* Work instructions *
From the data, copy out every line in which the word "Note" appears.

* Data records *
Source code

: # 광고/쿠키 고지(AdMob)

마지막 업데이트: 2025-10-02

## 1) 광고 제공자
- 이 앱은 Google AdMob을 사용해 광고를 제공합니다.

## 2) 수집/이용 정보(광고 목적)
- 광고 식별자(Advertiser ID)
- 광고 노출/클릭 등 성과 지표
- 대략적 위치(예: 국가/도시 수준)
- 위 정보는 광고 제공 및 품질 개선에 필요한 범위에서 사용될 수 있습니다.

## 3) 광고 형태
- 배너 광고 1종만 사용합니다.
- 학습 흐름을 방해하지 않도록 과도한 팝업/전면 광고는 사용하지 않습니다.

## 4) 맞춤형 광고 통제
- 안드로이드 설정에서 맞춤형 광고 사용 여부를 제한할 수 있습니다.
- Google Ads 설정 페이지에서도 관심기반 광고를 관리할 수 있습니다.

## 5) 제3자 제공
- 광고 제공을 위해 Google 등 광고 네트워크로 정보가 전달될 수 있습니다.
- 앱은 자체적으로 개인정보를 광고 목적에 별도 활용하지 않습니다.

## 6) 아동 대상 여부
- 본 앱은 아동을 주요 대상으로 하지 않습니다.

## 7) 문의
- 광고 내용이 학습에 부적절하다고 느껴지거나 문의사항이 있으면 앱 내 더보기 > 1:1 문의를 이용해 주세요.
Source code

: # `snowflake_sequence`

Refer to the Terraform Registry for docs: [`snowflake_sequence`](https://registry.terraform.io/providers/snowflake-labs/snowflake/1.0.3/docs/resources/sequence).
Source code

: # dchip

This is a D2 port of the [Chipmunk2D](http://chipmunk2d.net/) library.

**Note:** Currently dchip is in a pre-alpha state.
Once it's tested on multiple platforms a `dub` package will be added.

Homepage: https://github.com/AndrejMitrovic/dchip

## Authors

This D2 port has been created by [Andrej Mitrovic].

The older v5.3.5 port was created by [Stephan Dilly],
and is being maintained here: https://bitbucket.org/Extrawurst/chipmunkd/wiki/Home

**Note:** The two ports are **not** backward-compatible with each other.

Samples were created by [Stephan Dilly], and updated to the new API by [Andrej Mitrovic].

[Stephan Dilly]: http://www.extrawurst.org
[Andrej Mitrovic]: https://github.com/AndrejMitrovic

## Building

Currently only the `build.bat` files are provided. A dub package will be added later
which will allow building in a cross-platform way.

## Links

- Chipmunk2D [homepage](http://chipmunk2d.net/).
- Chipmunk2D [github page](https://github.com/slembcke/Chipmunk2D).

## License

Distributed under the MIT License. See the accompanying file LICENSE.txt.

* Answer to this problem *
**Note:** Currently dchip is in a pre-alpha state.
**Note:** The two ports are **not** backward-compatible with each other.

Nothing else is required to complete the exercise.